Regia di Wolfgang Petersen vedi scheda film
U-Boot 96 è un film importante nella cinematografia tedesca, a suo modo un film simbolo e soprattutto un film di svolta. Ed è importante anche l'anno della sua uscita, il 1980, che segna il passaggio del cinema tedesco da una prevalenza autoriale, di film di significativa critica sociale, realizzati da Autori spesso poco attenti ai gusti del pubblico e rivolti specialmente ad un pubblico qualificato, realizzati, molto frequentemente, con pochi mezzi finanziari e tante idee. Basti pensare al cinema di quella schiera di autori che si troveranno coinvolti nel progetto di Germania in autunno (1978): solo per fare qualche nome, Fassbinder, Schlöndorff, Kluge, Fleischmann. Nel 1980 la casa di produzione Bavaria finanzia, con grandi mezzi economici, questo kolossal bellico di Wolfgang Petersen e il cinema tedesco non è più lo stesso. In quel 1980, Fassbinder, probabilmente l'Autore per eccellenza del decennio dei Settanta (ma anche un artista forse più conosciuto ed amato dopo la sua morte che non in vita), si avvia alla conclusione della sua frenetica attività di regista, mentre Schlöndorff gira un bellissimo film - Il tamburo di latta, tratto da una delle opere letterarie più importanti del dopoguerra tedesco - mille miglia lontano dalle pellicole ruvide del quindicennio precedente. Tullio Kezich, che nella sostanza stronca il film di Petersen, intuisce in diretta questo cambiamento e lo "denuncia", forse con una punta d'invidia per lo stato del cinema italiano: «Non pago dell'affermazione dei suoi registi d'élite, il cinema tedesco cerca di uscire dal ghetto del film d'essai per imporsi internazionalmente nel settore dello spettacolo popolare. La Bavaria punta grosso su questo film da 10 miliardi...» (recensione del 1980). Alla svolta degli anni Ottanta, il cinema delle Germania Occidentale cambia segno: il punto di non ritorno è la morte di Fassbinder, ma l'inizio del decennio coincide con una totale diaspora degli Autori nati con il Manifesto di Oberhausen. Nel 1984 risorgerà Edgar Reitz con Heimat e continuerà a produrre qualche film engagé Margarethe von Trotta, ma il cinema tedesco si orienterà sul prodotto da esportazione, con film quali La storia infinita (1984) e Momo (1986).
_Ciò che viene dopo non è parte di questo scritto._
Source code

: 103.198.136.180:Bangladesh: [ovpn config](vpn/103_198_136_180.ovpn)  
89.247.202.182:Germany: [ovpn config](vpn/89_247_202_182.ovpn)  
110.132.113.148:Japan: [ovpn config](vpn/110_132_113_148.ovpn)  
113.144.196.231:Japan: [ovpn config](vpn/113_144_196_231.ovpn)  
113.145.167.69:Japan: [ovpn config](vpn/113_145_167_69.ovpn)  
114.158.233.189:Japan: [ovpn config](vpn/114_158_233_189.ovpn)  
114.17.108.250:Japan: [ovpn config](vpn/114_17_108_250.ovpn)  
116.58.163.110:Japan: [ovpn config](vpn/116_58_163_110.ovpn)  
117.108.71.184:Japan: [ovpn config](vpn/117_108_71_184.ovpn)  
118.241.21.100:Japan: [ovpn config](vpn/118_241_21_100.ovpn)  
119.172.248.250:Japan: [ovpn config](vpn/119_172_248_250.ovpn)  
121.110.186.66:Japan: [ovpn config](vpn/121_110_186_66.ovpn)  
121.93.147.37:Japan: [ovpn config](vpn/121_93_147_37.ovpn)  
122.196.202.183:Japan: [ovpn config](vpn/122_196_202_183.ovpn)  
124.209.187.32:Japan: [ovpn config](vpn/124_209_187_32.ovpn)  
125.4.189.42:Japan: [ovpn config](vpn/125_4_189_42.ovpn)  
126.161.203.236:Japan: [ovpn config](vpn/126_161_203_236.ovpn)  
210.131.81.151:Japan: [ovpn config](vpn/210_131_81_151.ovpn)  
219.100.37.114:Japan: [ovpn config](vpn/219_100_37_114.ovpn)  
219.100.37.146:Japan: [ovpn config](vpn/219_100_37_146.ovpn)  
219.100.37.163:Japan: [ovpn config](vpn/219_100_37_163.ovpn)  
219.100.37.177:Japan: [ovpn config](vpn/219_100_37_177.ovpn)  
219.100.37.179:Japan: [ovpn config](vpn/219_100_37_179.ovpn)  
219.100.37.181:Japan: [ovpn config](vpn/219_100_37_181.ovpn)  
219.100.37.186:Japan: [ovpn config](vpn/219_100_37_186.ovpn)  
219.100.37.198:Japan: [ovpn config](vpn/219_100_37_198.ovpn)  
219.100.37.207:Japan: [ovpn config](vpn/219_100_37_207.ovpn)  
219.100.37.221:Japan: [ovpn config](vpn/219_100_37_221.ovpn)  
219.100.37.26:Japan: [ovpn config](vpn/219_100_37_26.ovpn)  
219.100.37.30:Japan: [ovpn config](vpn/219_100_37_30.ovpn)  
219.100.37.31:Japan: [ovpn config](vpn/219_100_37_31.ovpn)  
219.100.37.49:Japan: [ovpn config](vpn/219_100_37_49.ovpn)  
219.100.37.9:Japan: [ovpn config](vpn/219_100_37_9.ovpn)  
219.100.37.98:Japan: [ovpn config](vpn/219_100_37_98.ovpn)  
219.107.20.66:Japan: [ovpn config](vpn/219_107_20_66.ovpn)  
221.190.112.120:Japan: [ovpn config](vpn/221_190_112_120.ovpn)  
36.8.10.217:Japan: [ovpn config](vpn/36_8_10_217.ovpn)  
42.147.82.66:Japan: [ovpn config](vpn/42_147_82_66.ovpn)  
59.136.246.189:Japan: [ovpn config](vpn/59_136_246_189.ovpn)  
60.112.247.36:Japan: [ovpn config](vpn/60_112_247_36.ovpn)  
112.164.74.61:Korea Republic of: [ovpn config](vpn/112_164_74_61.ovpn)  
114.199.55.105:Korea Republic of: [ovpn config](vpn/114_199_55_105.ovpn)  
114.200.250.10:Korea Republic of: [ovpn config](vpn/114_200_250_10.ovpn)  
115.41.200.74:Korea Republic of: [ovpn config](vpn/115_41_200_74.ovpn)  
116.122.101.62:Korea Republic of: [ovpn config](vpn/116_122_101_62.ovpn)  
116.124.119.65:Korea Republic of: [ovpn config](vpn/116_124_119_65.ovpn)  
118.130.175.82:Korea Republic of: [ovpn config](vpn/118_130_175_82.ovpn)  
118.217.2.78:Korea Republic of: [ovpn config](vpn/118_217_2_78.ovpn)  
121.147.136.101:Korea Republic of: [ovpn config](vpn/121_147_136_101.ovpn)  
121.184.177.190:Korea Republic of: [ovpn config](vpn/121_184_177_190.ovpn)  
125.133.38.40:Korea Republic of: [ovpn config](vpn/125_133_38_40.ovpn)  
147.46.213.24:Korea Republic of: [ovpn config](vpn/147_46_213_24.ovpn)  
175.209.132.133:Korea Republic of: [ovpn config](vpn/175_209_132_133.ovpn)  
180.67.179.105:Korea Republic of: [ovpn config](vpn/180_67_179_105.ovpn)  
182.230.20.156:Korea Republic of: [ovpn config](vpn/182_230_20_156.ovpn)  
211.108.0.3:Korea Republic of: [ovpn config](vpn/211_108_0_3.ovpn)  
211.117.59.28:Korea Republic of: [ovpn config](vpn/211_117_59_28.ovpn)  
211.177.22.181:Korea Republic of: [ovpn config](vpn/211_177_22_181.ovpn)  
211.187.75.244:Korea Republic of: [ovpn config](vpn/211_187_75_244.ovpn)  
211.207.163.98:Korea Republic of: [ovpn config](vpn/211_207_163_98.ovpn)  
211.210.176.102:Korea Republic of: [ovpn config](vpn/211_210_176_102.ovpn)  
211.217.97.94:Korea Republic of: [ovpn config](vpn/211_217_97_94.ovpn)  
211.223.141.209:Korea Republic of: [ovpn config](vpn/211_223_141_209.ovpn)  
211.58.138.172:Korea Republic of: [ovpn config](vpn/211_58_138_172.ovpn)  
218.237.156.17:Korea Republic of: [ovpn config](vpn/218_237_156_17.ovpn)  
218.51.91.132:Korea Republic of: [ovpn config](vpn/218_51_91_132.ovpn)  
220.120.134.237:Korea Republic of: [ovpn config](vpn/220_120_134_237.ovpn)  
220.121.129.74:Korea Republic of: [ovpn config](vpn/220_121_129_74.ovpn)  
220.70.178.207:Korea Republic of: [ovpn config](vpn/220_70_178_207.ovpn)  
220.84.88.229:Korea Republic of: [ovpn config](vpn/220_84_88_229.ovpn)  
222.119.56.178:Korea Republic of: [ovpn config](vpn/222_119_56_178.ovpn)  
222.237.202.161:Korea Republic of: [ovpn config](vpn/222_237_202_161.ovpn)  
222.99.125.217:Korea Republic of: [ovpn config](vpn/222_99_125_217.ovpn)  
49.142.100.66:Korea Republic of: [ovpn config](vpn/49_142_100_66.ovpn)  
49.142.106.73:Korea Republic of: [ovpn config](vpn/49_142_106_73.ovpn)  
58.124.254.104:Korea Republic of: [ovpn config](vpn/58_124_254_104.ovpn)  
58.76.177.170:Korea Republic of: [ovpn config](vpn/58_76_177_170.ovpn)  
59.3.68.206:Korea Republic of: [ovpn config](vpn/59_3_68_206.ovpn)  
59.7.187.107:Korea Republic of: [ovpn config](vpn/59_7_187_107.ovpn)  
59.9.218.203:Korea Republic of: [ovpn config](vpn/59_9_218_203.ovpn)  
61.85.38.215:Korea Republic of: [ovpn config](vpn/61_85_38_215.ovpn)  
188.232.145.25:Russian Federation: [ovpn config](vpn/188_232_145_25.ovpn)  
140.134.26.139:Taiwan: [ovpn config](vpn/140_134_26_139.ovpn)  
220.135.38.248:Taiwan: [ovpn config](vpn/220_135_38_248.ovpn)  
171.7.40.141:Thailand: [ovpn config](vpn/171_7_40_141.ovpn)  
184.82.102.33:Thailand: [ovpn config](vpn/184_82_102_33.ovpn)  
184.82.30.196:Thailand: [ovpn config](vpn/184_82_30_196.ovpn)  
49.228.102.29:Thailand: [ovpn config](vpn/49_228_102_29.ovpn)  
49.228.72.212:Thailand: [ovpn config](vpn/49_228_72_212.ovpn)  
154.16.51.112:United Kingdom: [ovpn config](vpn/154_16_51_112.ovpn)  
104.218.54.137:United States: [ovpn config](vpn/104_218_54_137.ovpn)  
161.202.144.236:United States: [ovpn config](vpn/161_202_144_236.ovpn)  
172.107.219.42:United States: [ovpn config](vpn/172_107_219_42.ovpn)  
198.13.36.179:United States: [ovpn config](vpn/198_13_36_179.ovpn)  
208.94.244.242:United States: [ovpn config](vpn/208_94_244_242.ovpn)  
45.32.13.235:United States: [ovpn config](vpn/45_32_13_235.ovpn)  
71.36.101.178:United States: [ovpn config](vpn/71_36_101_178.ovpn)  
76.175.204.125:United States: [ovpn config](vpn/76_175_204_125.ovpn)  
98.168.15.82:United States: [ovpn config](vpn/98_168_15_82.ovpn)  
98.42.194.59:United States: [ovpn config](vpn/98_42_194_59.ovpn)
U-Boot 96, nella versione director's cut di tre ore e un quarto voluta da Petersen, aumenta il senso di sfinimento e di claustrofobia che è tipico dei film ambientati sui sommergibili. Siamo soltanto nel 1941 - gli USA ancora non sono entrati in guerra - ma l'avventura del sottomarino del comandante Lehmann sembra già una metafora del destino bellico della Germania nazista. I marinai, infatti, sembrano (peraltro, tranne un giovane guardamarina, tutti fin troppo denazificati) già rassegnati a non vedere la fine della guerra. In ogni caso, non si può negare al primo kolossal europeo di Petersen l'efficacia della ricostruzione della vita sommergibilistica, un senso dello spettacolo già spiccato (senza concessioni allo happy ending) e una resa figurativa di tutto rispetto.
Tutti funzionali gli interpreti principali. Tra i minori, si vede Günter Lamprecht (che nello stesso 1980 fu Franz Biberkopf per il Berlin Alexanderplatz di Fassbinder), nella parte del capitano della nave Weser, personaggio che dimostra ai sommergibilisti che chi sta sopra la superficie dell'acqua non ha la minima idea di cosa significhi combattere in una scatoletta d'acciaio, in balia di tante variabili, ed in sostanza nelle mani di Dio.